Clerkenwell is the earliest known specific location in London for the performance of plays. This is to understand "London" in an anachronistic sense, however, since Clerkenwell was not within the City of London at the time of the first recorded performance there. It lay outside the old city wall (Dillon 115-116). Legal documents show that such areas as Turnmill or Turnbull Street were so shameful that suggesting a neighbor move there provoked actions for defamation (Turner 135).
Map of Clerkenwell, 1400s-1600s
Suburbs filed the area between the Thames and High Holborn as far west as Westminster Abbey and St. Giles Church. Beyond lay open country, except for St. James's Palace. Within the Bars, which marked city jurisdiction, and clustered along the fetid Fleet's west bank, were densely crowded houses. Southwest from the Temple Bar, buildings had long since spread down the Strand to Charing Cross and Westminster. The crossroads at Charing, where the road turns to Westminster, was enclosed with buildings (McMains 26). The only places about which we can be certain that they hosted performances of drolls and sketches are the Red Bull theatre, the precincts of Aldgate during Bartholomew fair and public spaces or taverns at Charing Cross and Lincolns-Inn Fields. The last two of these are only connected with these activities through Kirkman’s mention of them on the front-piece of the 1673 edition (Škrobánková 21-22).
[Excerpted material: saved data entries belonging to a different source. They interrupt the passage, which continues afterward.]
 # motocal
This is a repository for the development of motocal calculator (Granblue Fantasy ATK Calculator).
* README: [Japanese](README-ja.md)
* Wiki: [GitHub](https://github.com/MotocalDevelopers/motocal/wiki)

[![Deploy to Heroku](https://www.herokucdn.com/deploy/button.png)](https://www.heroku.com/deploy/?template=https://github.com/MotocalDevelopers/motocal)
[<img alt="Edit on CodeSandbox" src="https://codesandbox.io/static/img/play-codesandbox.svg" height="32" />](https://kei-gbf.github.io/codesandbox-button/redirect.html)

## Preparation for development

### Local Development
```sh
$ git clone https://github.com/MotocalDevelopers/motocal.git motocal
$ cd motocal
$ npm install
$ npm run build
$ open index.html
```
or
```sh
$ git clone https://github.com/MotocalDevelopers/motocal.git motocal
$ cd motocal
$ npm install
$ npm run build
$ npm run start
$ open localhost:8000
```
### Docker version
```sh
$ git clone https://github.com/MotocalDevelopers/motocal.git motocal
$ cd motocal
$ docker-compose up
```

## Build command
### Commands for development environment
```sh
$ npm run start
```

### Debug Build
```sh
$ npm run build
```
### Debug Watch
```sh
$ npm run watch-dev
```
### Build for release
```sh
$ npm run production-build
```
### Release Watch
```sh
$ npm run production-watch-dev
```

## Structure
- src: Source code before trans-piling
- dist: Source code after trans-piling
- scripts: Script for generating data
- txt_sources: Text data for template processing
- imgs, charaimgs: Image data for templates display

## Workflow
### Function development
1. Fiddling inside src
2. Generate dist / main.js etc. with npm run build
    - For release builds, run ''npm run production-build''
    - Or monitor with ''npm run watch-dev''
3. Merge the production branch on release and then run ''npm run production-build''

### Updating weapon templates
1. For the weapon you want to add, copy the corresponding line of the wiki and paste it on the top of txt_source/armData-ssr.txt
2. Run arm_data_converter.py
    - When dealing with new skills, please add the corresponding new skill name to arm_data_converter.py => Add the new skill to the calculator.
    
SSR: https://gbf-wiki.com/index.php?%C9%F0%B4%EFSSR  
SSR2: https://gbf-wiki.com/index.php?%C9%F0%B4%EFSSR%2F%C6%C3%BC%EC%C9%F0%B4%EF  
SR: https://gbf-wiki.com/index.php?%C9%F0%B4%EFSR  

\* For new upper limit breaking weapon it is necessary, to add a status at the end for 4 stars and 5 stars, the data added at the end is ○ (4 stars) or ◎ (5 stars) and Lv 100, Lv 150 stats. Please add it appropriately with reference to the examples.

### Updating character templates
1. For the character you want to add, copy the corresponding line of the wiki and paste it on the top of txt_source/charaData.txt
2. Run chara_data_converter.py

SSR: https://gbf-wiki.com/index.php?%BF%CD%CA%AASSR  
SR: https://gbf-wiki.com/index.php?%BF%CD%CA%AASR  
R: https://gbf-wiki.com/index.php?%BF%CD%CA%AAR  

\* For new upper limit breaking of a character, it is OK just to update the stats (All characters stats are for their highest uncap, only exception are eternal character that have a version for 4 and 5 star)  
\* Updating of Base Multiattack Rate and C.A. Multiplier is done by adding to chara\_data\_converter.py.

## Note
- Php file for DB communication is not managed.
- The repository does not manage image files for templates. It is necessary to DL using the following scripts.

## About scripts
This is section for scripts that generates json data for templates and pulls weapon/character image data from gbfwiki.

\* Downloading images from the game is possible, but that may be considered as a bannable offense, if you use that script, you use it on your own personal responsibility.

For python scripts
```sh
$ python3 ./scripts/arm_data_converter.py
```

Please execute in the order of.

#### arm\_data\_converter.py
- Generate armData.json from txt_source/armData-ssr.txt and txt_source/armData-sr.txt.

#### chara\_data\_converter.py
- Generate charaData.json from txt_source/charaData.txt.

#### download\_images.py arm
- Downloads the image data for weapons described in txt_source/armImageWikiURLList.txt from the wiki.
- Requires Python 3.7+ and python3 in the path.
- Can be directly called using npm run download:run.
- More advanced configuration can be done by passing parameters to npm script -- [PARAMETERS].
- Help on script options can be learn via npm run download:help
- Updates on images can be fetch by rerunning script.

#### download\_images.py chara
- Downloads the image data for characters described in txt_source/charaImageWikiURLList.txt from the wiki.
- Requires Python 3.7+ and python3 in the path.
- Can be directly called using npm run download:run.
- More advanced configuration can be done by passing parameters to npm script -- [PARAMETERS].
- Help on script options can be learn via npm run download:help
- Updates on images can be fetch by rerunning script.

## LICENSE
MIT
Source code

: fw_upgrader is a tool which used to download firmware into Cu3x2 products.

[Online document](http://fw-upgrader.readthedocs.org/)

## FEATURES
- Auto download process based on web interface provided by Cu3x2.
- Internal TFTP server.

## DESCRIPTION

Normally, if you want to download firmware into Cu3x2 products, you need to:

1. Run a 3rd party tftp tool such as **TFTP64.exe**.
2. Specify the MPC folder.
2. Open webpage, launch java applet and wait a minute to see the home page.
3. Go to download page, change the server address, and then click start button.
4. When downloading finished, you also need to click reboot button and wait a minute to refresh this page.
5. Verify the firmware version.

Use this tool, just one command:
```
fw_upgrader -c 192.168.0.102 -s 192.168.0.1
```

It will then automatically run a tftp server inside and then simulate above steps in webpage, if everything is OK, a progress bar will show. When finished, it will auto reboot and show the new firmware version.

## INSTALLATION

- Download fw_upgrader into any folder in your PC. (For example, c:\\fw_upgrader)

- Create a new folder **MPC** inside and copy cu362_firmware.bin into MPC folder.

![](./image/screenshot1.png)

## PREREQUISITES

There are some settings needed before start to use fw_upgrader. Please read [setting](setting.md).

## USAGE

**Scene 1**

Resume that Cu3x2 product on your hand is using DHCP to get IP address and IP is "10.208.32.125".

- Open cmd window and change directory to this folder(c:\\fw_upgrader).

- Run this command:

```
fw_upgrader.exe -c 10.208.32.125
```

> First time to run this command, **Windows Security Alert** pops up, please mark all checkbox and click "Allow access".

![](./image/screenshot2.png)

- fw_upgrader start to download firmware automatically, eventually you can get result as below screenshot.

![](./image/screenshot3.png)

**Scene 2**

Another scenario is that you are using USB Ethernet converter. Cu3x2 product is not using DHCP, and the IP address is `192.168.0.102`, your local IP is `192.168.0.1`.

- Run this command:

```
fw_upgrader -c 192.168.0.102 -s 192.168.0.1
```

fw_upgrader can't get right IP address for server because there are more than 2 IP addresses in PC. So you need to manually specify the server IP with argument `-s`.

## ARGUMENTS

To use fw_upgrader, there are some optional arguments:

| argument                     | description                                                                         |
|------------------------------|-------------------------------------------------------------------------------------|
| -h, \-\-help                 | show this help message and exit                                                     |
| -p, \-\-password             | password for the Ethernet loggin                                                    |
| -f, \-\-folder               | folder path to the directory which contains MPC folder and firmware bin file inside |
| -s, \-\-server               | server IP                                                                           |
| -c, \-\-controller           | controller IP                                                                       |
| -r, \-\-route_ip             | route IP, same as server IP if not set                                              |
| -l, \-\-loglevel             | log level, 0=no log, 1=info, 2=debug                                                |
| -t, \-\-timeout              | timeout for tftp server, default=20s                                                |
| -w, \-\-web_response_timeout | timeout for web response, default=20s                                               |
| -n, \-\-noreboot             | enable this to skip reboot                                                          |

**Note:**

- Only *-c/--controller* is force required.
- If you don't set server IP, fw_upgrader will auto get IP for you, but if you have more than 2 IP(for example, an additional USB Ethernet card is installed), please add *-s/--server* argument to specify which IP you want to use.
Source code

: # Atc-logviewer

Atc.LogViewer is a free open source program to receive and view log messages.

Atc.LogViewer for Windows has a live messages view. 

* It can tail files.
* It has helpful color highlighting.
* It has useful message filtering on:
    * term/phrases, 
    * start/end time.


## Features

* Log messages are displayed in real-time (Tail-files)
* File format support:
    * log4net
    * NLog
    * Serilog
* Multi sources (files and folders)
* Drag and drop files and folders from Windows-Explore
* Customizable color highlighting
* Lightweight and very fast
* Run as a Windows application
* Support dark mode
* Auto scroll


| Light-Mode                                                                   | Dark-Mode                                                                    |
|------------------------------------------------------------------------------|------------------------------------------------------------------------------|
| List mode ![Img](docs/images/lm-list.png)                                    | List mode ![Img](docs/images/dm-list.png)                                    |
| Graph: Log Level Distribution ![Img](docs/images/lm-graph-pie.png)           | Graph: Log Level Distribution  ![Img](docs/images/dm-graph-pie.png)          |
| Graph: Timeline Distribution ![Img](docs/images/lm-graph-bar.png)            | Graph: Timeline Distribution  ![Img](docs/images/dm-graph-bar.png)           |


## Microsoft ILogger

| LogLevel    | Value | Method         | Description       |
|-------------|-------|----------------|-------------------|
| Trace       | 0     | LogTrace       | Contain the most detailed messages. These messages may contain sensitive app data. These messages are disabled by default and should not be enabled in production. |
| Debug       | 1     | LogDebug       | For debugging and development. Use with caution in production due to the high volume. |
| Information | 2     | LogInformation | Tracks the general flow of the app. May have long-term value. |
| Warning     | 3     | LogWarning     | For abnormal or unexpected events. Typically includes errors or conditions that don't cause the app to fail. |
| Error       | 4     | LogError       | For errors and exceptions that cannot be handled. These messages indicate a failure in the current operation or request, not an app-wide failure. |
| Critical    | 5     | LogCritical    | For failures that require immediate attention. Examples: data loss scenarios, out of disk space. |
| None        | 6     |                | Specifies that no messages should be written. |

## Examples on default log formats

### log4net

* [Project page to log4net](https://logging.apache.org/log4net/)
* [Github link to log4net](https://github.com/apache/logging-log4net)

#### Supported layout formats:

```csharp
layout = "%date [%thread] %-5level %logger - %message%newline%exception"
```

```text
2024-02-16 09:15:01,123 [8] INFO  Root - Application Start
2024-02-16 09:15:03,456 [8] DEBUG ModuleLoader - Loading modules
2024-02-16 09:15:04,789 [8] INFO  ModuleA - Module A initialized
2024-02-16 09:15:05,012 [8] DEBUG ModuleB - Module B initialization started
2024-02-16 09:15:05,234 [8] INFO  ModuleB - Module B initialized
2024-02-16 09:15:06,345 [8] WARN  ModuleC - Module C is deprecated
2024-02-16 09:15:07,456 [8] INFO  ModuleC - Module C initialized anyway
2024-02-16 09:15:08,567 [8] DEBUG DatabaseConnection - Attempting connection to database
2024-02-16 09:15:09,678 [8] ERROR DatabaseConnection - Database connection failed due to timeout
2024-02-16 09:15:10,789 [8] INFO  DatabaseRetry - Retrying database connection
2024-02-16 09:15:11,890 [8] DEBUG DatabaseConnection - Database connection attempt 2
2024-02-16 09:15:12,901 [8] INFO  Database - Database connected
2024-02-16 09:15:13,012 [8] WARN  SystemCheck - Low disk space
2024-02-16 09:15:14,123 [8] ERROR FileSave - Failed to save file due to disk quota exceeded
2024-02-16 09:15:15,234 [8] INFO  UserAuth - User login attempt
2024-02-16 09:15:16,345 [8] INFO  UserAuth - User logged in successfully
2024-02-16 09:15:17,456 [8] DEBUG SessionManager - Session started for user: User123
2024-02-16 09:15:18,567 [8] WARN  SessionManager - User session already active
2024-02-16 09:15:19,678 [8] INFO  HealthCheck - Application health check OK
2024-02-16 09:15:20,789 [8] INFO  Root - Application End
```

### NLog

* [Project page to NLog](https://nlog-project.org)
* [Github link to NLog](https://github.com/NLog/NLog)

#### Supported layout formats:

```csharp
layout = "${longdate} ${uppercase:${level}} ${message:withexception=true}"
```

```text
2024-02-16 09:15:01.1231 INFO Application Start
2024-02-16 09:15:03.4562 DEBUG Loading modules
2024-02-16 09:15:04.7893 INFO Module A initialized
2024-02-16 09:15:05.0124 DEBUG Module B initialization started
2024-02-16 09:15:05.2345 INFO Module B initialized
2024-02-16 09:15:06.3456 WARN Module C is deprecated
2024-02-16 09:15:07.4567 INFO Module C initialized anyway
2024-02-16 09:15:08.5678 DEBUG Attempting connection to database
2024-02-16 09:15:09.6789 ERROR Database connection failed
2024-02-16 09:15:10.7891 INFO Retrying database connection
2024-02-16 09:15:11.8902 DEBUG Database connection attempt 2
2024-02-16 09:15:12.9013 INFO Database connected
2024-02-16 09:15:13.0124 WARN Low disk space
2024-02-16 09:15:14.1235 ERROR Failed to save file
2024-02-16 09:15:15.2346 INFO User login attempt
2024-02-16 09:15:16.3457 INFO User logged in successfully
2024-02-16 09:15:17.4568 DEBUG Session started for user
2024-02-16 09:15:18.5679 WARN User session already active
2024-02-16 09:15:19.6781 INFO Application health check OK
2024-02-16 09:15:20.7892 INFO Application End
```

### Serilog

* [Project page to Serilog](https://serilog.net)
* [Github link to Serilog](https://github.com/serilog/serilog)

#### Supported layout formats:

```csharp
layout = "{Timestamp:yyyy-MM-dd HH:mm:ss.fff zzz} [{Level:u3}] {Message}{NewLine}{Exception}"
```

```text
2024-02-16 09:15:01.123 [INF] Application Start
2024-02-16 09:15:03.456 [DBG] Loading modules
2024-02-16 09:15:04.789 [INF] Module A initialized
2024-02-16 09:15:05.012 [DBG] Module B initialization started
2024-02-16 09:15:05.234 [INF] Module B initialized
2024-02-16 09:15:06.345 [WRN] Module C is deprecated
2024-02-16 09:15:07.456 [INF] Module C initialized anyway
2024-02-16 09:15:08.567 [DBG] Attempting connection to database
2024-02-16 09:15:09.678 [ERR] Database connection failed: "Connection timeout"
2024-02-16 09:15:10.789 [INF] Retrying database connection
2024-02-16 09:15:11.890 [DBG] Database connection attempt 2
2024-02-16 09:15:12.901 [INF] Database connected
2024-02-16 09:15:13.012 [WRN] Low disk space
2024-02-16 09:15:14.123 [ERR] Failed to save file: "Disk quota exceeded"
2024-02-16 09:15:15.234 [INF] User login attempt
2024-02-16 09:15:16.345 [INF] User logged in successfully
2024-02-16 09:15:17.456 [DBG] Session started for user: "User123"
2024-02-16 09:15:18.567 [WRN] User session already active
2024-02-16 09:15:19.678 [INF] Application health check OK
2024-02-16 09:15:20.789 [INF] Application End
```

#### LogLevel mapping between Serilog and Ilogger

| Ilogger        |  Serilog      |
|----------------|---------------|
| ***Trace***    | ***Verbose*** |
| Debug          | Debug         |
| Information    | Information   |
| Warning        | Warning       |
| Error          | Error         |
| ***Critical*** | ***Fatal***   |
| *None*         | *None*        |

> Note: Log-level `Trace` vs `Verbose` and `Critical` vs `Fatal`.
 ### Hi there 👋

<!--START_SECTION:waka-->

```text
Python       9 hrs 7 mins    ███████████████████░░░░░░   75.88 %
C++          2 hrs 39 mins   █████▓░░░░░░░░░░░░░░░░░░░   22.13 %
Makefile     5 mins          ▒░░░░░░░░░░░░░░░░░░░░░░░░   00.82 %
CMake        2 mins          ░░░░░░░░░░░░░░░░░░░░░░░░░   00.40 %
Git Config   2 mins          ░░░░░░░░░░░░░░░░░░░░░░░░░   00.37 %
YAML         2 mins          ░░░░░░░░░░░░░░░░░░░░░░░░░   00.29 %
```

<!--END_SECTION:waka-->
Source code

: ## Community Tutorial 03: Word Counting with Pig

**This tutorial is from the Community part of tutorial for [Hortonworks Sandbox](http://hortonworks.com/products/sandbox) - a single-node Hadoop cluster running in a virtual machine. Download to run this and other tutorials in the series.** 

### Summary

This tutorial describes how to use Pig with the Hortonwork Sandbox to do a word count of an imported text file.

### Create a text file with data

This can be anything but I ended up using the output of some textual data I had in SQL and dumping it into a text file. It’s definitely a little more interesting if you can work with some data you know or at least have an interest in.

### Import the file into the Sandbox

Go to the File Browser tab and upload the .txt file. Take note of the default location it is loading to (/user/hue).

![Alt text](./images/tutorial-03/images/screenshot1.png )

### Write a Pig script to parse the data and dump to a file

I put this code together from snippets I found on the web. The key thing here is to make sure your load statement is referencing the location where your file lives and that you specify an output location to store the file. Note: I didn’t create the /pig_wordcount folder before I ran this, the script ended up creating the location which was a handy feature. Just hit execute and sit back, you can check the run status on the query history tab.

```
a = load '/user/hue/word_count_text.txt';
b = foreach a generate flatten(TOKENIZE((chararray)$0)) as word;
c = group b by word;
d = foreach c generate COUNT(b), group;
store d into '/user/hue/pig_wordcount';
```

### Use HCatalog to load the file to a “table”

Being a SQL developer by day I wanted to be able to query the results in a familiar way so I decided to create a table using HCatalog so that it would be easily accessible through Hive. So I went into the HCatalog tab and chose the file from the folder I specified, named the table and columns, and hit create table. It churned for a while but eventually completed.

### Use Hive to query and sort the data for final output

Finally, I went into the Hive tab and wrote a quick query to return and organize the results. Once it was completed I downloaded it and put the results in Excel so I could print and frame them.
Map with the Thames River, Charing Cross, and Westminster
Dramatists and balladers poked fun at Bridewell, but they also imagined it as a bleak place packed to the brim with vagrants and whores. Mortified by the malicious glee of loose gossip, prisoners and their friends spoke of the shame of Bridewell. It was chartered by the crown in 1553, and it very soon became a keyweapon in the drive to contain what was felt to be a rising tide of crime from getting rapidly out of control. It became the main lockup in London for vice crimes, rootless vagrants, street crime, domestic disorders, and other 'petty' antsocial acts (Griffiths 286).